Science rocks! It sells itself. So I actually have to do very little to motivate kids in this area. They're naturally curious... they ask endless questions... and they touch everything. Isn't this the work of scientists?
At the beginning of the year, before we really dive into any specific science study, I want to set the stage for the work we'll be doing all year.
Step One: What are scientists?
This is when we talk about what a scientist is and learn about other famous scientists, like Albert Einstein and Thomas Edison.
Step Two: Nailing the look.
At this point, we decide we are scientists, too. So, of course, we have to look the part. Einstein Hair is very easy to make and the kids love it. Just make a white paper head band and cut about 10 strips of white construction paper for each child. Show them how to accordion-fold the strips and glue them to the inside of the head band. Voila... wild Einstein hair! We wear these for a few weeks as we continue our introductory science lessons... it ramps up the level of excitement as you can imagine. We also received a class set of Lab Coats from my mother-in-law who found several white men's button-up shirts at her church thrift shop. With a little imagination (and rolled up sleeves) they were transformed into our lab coats!
Step Three: The Tools of the Trade
It's no surprise... kids love using tools and when you pull out that super fun box of science tools, they can't get their hands on them fast enough. We take a few days to learn all about the tools scientists use to explore the world around them. It's important for the kids to know the name of each tool, its purpose, and how to use it safely. One of our favorite activities is the Timed Tweezer Challenge. In this activity, students are challenged to use the tweezers to transfer various objects from a paper plate to a plastic cup given only one minute. And, because I like to make things a bit tricky, they have to wear their safety goggles, too.
You can put anything on the paper plate, depending on the age and motor control of your students. I include a few objects that are fairly easy to pick up such as a cotton ball and a deflated balloon, but I also include several items that require more skill and patience to pick up. I even include an easily-crushable cereal so students learn how to control the pressure with which they squeeze. No matter what you select, try to vary the size, weight, shape, and texture of the items. And rules? That's up to you. It should be fun, not frustrating. I tell my students if they drop an object, they can pick it up with their hand and put it back on their plate and try again.
Another popular tool? The magnifying glass. (Try to get good ones.) Who doesn't love to see what stuff looks like really close up? When you introduce the magnifying glass, consider studying a piece of food... it's fun to observe what it looks like inside and out (plastic knives only) and then eat it!

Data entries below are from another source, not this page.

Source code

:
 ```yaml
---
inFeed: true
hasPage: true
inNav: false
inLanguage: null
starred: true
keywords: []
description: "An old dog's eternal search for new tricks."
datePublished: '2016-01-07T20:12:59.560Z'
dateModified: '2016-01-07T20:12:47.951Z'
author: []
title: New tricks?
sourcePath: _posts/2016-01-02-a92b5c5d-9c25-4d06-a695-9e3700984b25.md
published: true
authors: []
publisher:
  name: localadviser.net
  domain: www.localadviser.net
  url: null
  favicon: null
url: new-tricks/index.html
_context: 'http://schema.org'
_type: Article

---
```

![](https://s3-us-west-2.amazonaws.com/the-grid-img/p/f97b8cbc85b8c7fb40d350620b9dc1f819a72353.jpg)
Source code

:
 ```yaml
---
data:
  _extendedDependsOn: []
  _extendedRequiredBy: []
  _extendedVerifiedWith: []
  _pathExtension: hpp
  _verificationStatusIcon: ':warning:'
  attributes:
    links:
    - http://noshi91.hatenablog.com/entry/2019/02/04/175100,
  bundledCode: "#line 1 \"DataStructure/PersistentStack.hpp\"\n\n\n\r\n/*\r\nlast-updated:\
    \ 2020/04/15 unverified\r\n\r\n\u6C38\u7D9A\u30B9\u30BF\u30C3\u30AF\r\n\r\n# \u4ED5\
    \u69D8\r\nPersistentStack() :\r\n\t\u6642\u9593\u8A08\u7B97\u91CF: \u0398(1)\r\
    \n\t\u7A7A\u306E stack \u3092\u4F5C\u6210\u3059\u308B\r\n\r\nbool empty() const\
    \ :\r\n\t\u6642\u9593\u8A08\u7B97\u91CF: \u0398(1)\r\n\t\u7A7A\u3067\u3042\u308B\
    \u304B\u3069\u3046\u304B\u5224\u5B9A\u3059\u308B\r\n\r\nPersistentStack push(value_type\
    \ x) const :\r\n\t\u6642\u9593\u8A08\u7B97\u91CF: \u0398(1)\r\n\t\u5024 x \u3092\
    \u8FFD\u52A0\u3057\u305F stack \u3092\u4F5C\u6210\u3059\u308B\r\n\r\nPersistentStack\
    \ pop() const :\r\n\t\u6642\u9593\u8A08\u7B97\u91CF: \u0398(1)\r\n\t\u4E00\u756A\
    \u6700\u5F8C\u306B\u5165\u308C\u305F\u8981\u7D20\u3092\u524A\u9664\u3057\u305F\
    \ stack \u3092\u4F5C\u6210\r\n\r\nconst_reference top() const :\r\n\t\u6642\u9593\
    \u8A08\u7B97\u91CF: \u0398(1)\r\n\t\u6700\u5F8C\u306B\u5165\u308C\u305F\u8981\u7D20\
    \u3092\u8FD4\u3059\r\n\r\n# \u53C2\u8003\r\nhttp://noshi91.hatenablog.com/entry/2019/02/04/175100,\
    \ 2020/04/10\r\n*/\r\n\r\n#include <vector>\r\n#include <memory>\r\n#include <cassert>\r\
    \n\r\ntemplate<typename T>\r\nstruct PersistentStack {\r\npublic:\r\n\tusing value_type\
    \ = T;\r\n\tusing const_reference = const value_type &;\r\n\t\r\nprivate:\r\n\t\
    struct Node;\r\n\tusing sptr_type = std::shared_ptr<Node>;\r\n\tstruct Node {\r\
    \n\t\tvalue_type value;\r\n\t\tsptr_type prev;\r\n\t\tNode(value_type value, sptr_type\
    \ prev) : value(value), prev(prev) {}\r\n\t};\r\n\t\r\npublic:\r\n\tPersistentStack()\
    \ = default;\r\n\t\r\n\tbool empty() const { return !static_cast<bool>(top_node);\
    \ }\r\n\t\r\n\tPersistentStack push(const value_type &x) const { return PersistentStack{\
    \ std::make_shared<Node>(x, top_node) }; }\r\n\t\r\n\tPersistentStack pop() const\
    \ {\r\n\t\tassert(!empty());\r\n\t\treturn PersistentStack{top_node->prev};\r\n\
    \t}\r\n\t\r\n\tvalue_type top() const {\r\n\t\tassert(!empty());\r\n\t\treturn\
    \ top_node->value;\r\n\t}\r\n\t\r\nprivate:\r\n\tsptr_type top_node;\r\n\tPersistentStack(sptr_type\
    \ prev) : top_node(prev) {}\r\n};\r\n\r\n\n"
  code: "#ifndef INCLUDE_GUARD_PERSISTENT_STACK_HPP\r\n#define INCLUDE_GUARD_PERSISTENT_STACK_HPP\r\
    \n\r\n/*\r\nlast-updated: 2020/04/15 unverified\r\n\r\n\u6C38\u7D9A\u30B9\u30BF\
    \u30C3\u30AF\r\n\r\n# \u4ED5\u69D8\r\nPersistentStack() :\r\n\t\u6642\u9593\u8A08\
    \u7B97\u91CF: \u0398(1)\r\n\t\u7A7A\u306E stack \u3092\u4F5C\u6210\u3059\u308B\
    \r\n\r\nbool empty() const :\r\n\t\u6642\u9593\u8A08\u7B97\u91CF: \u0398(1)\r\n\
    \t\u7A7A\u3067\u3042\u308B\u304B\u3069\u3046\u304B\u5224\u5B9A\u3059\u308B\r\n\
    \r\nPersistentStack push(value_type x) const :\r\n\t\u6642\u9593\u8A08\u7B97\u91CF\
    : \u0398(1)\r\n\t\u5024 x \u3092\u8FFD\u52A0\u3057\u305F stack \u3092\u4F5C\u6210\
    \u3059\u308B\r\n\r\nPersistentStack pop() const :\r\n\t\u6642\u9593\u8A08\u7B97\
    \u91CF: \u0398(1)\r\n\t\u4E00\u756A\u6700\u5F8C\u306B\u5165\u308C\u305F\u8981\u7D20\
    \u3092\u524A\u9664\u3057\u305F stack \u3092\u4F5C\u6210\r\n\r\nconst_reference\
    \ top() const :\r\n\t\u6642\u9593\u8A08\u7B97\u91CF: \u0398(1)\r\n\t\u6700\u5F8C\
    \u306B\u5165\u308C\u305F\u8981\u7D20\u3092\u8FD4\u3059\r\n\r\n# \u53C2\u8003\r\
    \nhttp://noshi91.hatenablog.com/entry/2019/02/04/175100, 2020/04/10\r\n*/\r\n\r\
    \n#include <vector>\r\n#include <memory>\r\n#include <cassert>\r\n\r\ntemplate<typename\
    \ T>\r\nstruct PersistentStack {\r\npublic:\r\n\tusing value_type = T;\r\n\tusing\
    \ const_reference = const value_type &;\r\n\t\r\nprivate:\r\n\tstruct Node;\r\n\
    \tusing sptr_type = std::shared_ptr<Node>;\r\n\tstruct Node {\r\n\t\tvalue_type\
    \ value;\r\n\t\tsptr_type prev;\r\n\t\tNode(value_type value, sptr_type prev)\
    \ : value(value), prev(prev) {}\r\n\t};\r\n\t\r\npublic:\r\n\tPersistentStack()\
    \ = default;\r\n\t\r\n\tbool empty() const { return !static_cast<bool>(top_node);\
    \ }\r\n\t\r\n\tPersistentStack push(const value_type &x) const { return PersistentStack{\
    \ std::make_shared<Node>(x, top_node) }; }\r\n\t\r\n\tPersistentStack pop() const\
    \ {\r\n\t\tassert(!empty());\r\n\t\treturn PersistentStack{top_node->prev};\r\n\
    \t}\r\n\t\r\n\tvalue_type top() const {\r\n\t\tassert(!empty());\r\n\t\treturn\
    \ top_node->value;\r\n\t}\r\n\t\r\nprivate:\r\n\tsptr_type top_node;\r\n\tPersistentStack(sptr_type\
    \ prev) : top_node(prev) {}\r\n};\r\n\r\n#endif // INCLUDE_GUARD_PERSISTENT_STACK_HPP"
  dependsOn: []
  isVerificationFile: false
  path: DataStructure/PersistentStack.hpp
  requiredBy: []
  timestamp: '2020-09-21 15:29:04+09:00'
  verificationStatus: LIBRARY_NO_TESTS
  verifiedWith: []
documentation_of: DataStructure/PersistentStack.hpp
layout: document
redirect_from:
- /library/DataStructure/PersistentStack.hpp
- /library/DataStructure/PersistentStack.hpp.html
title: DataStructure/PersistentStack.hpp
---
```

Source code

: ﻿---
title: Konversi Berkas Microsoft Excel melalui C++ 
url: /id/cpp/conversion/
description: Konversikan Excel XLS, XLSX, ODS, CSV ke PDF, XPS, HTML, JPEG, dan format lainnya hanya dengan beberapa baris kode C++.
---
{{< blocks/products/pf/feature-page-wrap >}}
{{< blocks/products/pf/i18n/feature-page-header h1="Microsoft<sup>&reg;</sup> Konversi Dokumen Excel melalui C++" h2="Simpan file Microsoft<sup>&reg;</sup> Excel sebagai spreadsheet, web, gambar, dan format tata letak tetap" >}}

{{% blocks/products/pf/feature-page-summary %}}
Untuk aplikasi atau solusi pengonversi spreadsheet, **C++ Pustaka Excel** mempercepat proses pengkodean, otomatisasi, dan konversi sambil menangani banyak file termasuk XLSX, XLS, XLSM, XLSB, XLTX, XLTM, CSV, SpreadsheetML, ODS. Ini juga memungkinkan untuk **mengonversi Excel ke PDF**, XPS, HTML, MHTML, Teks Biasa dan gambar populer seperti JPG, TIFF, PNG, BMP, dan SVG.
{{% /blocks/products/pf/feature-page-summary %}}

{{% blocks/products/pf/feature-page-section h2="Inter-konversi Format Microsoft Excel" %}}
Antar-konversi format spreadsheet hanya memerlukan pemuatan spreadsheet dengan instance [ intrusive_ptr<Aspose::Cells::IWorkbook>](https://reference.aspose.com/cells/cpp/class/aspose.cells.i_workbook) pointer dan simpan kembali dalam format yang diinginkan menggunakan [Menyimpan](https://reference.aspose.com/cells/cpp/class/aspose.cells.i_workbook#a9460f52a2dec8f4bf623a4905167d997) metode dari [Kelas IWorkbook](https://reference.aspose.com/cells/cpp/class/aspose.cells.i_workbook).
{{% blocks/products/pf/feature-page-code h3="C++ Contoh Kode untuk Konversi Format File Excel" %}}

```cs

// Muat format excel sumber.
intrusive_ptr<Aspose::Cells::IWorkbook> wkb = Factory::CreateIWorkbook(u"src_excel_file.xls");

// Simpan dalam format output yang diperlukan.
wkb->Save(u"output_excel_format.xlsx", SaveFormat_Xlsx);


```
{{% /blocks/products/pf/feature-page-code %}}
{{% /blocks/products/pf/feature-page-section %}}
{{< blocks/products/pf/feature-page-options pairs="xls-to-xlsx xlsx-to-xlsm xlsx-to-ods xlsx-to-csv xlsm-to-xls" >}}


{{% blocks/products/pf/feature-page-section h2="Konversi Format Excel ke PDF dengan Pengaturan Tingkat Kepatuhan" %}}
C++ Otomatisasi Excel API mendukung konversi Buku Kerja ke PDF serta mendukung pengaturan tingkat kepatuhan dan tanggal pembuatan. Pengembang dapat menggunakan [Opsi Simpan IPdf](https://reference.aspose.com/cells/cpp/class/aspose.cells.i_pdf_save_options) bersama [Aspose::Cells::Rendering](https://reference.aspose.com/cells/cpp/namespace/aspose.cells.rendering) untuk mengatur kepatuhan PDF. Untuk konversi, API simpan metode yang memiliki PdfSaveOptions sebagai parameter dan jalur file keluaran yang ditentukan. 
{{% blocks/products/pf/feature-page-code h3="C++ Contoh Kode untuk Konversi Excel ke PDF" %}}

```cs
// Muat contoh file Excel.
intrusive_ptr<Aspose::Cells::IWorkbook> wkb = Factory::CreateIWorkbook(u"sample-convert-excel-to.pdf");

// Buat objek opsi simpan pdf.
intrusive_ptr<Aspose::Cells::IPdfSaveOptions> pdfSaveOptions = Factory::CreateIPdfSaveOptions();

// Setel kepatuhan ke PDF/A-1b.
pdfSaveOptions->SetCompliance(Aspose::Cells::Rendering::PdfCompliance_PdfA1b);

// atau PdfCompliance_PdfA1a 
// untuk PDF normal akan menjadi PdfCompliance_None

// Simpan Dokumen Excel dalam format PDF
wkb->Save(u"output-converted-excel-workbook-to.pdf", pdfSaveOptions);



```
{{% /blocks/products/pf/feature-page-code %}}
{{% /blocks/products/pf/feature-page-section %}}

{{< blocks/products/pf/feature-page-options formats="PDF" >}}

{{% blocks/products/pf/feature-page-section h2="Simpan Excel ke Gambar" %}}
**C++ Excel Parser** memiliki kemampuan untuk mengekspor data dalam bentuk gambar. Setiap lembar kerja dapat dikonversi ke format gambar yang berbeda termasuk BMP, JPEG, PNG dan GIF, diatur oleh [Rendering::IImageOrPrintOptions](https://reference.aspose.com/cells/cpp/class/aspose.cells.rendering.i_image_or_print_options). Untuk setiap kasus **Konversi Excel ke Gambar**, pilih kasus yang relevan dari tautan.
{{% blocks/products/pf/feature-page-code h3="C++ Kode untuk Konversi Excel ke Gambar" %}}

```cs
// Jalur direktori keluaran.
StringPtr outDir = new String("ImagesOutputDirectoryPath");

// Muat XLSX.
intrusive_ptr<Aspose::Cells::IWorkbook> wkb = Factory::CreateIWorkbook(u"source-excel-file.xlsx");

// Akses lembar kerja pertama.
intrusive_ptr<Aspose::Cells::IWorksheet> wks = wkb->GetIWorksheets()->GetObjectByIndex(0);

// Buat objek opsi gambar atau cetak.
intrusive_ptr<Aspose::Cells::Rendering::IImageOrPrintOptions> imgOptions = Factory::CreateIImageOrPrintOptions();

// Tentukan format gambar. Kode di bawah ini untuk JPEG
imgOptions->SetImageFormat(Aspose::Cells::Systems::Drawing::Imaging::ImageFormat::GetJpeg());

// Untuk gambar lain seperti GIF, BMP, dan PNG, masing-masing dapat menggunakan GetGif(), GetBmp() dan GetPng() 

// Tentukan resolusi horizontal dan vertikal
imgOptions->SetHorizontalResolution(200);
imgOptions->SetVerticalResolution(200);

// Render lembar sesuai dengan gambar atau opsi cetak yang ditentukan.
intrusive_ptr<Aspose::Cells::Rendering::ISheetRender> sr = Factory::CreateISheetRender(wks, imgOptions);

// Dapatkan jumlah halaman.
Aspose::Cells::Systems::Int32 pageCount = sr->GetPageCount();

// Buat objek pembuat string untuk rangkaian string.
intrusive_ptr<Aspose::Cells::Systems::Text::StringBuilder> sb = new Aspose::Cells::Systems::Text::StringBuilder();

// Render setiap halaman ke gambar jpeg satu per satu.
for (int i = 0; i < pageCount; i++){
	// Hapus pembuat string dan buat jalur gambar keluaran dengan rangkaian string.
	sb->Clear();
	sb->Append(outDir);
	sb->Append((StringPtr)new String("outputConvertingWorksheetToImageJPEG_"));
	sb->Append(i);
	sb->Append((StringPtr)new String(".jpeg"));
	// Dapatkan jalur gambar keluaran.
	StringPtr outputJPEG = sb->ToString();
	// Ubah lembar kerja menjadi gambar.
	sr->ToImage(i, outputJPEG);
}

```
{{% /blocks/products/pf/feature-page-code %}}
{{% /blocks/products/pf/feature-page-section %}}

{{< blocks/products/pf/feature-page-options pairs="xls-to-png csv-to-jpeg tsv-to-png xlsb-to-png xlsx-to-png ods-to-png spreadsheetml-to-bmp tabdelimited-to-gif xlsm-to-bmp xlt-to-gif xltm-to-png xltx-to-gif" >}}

Step Four: Collect your work.
I don't have a pattern for these beginning science notebooks because I want the kids to make them on their own and personalize them, but they're pretty easy to copy just by looking at the pictures below. The only step I do for them is pre-fold the white construction paper to look like a jacket or lab coat. The rest is easy for them, especially if you provide a sample of your own. They'll just need scissors, glue, and construction paper.
Note: We don't use these folders all year long... they're not strong enough. We use them to put our initial science work in... all the introductory work from our foundational unit: "What is a scientist?" After this folder goes home, we use a regular science folder & science journal for the remainder of the year.
I don't know what your particular science program requires of you, but these are a few ideas you could easily embed into your existing plan if you're looking for something new. I've had these photos on my laptop for a while now and was just thinking I should share them. I hope you found something you liked.